Le silence, l’obscurité, la lenteur sont illustrés de sorte que le son, la lumière, le mouvement le plus ténu confèrent une dimension originale à cette histoire. Déclinés sous la forme opératique, avec une incroyable charge émotionnelle, une sorte d’exercices de style (de Raymond Queneau). L’escalier, lieu de croisement, de rencontre y est présenté sous tous ses angles, avec l’alternance fluide des scènes intérieures. Les retours, les mouvements contraires, les ralentis, les possibles, tout renvoie à ce qui relevait du simple jeu chez Queneau. Les éclairages, le maniement virtuose d’une vidéo saisissante renforcent l’expression musicale et dramatique. Claus Guth signe sans doute une de ses plus belles réalisations, où personne ne lui fera grief d’une transposition.

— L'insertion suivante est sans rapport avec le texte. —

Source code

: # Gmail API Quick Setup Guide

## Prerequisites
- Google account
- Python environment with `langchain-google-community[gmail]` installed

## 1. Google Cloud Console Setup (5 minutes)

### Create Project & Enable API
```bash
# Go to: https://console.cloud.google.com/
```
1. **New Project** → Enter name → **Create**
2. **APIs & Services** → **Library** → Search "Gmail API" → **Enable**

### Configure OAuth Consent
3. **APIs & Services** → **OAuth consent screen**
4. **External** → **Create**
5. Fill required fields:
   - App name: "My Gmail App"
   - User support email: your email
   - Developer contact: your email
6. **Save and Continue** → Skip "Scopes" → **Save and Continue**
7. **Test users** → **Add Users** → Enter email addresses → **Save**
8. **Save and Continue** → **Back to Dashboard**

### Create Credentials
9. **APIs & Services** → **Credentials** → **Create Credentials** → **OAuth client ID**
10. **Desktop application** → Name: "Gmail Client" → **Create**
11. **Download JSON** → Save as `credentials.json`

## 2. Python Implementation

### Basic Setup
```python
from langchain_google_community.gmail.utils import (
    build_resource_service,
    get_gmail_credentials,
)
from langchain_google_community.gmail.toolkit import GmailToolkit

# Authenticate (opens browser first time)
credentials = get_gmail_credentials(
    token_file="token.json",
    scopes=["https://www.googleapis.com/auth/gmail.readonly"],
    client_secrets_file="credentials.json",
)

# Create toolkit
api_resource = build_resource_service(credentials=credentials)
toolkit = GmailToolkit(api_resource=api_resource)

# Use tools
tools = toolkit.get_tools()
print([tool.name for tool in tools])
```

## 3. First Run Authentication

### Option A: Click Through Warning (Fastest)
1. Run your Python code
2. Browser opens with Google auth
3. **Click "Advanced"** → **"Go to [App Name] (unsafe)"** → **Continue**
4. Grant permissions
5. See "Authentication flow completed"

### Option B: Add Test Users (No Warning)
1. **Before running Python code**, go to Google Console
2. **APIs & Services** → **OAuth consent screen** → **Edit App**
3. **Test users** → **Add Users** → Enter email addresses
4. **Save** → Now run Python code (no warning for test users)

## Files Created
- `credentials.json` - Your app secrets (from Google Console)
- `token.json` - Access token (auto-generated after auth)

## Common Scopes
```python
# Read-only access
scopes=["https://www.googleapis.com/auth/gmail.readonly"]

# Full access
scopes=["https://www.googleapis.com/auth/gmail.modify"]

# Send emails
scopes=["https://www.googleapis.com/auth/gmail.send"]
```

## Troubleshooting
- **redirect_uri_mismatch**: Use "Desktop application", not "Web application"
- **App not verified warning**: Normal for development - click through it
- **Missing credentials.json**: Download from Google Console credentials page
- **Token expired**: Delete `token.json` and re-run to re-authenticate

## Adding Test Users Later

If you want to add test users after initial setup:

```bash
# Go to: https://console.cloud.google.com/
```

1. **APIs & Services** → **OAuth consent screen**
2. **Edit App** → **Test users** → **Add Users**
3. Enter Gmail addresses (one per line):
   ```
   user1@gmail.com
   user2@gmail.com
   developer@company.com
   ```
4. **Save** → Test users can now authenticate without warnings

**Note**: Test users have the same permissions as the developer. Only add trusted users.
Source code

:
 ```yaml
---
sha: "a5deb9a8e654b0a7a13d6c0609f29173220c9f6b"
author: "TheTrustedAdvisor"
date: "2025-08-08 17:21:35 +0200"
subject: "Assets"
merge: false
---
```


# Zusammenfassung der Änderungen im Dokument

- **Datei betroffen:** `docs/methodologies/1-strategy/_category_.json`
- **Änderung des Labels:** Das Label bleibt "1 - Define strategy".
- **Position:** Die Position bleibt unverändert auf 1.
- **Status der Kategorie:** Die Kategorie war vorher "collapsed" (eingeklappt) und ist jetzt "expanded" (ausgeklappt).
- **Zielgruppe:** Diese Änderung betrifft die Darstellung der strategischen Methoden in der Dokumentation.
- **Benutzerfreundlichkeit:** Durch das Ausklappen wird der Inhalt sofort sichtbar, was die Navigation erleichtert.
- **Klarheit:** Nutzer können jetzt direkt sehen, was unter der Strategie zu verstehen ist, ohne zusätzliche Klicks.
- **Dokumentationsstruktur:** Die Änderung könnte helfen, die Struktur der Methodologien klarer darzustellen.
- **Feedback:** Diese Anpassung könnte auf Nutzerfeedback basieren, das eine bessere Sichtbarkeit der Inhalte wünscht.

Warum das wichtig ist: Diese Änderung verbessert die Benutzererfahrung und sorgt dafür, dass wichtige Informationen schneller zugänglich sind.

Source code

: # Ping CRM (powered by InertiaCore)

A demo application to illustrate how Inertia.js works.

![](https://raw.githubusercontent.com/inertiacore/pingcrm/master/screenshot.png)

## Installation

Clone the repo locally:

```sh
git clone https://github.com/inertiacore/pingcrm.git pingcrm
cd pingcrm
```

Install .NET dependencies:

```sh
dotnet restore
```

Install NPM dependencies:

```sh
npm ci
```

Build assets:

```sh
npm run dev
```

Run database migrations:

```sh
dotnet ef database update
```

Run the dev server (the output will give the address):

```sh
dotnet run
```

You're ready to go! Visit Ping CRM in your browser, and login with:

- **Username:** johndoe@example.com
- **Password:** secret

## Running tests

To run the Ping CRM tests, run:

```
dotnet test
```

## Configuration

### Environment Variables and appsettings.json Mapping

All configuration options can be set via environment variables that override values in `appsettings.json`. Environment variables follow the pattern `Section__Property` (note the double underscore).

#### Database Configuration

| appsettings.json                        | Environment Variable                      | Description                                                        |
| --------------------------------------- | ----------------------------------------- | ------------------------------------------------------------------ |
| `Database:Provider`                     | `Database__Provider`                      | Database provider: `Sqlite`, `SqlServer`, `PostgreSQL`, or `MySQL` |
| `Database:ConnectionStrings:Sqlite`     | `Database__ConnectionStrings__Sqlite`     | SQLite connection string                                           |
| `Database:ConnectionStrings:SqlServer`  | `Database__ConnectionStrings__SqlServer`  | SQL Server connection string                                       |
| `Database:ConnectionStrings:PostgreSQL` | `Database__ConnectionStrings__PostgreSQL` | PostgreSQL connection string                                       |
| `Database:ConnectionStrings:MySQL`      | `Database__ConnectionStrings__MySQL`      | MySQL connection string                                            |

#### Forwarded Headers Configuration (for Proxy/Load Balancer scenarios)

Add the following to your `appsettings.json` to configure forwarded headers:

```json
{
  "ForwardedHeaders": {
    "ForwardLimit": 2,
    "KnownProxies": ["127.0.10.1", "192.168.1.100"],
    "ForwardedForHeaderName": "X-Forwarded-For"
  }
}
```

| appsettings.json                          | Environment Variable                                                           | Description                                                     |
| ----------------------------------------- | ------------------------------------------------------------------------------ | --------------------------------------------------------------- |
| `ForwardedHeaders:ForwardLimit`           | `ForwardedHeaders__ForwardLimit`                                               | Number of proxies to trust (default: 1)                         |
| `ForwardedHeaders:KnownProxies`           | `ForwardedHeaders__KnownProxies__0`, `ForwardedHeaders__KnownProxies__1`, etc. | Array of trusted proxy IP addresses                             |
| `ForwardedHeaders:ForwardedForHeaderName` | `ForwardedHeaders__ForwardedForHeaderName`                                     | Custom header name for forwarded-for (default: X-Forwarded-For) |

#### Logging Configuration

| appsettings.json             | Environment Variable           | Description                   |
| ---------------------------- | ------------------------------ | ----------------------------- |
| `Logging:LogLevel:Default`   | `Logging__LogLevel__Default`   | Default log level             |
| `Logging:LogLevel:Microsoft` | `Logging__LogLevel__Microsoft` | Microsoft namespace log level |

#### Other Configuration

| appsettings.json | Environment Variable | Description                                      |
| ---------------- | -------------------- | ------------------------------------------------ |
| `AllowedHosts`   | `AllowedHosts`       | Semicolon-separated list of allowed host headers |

L’éveil fait émerger de l’inconscient nos deux personnages, chacun dans sa solitude symétrique, avec une gestique parallèle. Ils articulent une mélopée étrange, qui se mêle à celle de l’autre. L’orchestre nous avait introduit dans la nature, avec son silence animé de chants d’oiseaux, de cris auxquels les voix vont s’intégrer par monosyllabes, puis par mots et groupes sémantiques. Dérisoire et poignant, le texte du livret est réduit à des onomatopées, syllabes et mots, membres de phrase. Le traitement de la voix, paraîtra radical à certains, dont l’horizon musical s’est arrêté à la première moitié du XXe siècle. Pour autant, les plus curieux y retrouveront des pratiques et des effets développés par le Groupe de Recherches Musicales de la défunte ORTF, dès les années soixante-dix (François Bayle, Guy Reibel, Michel Chion, entre autres). La célèbre Sequenza 3 de Berio, nombre de pièces d’Aperghis participent de la même démarche, où les phrases, les mots sont déchiquetés pour n’en retenir que la force des phonèmes. Associée à une dimension visuelle tout aussi inventive, l’expression est magistrale. Qui ne comprend – surtout lorsqu’une écriture manuscrite le surligne en fond de scène – « Still », « I hear you », « You are changing » ? L’émotion n’est pas moindre que celle que nous procurent nos grands chefs-d’œuvre lorsqu’ils sont confiés aux meilleurs interprètes. A l’égal des œuvres consacrées, la réécoute réserve autant de joies. « Les opéras d’aujourd’hui ne sont pas condamnés à être des créations sans lendemain » déclarait Dietrich Henschel à Forumopéra (Dietrich Henschel : « Les opéras d’aujourd’hui ne sont pas condamnés à être des créations sans lendemain »). Osez !
La brochure d’accompagnement (anglais-allemand) comporte une interview de la compositrice ainsi qu’une notice relative au film associé à la vidéo (I did not rehearse to say I love you). Si les sous-titrages ont oublié notre langue, la compréhension (comme la lecture) de l’anglais est aisée.